Collected data entries:
○ ○ ○ ○ ○

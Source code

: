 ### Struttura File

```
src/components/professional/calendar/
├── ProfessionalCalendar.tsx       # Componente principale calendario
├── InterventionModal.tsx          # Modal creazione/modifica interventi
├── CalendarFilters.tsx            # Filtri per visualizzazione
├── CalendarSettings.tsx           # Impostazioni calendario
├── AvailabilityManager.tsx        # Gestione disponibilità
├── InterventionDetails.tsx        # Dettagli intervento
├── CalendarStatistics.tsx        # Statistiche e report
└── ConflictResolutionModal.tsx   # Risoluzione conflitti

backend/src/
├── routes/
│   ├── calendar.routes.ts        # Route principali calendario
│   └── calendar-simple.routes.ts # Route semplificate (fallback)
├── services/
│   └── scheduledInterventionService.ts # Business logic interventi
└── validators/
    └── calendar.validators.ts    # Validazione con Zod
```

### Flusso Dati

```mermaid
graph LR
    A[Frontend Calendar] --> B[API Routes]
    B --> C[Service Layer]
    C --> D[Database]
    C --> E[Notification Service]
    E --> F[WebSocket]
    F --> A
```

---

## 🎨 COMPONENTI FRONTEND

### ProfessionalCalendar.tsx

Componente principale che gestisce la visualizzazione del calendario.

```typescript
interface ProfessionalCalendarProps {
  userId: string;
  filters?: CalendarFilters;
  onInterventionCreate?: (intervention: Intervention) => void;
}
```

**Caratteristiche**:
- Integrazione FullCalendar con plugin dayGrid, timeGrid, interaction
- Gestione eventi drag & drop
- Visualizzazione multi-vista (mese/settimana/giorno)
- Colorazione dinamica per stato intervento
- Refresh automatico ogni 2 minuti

○ ○ ○ ○ ○

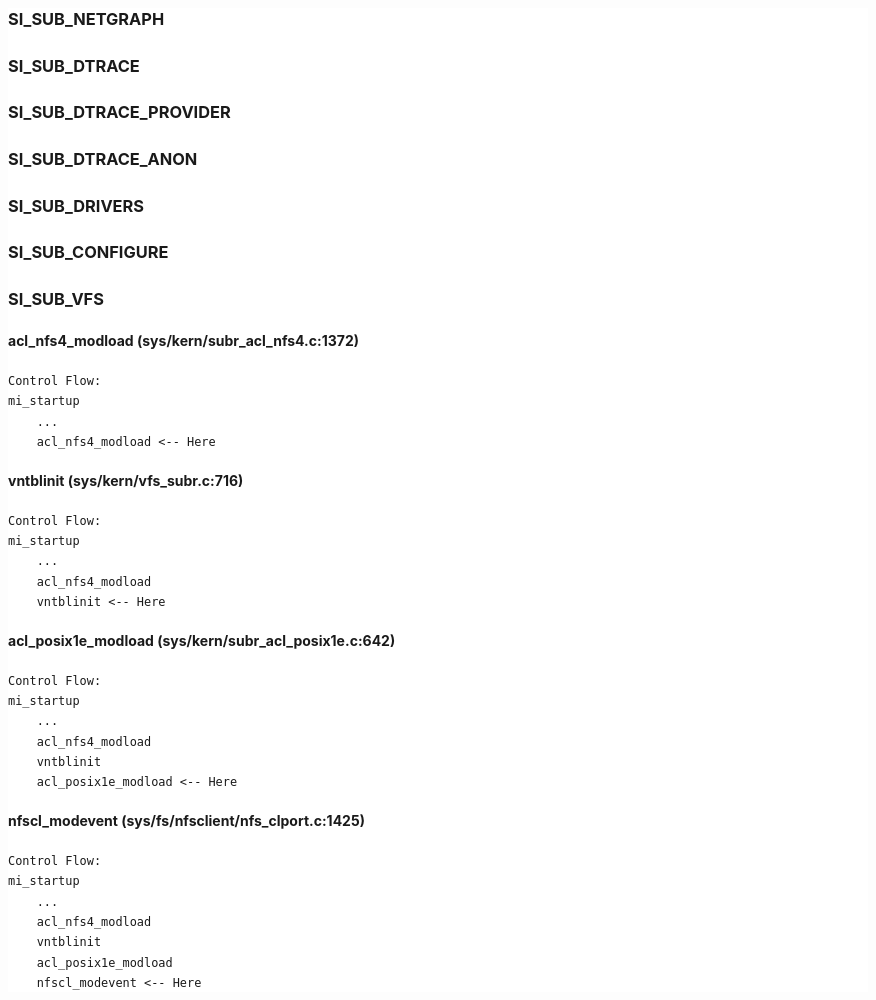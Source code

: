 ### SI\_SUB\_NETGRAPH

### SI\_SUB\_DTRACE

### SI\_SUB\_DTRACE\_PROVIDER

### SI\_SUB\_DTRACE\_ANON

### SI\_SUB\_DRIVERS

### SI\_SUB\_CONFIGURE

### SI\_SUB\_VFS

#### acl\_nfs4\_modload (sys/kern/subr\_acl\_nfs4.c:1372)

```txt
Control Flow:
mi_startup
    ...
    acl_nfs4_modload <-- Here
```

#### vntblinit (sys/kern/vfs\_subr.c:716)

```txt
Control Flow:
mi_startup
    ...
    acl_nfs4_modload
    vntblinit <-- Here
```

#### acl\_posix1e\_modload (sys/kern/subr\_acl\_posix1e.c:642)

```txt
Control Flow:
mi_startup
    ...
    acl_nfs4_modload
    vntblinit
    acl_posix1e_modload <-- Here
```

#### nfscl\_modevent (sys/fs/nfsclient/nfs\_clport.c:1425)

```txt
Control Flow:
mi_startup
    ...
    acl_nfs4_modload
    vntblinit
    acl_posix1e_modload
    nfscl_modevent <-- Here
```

○ ○ ○ ○ ○

Your assignment:
From the records above, copy each line that contains the word "CalendarFilters".

Your response:
├── CalendarFilters.tsx            # Filtri per visualizzazione
  filters?: CalendarFilters;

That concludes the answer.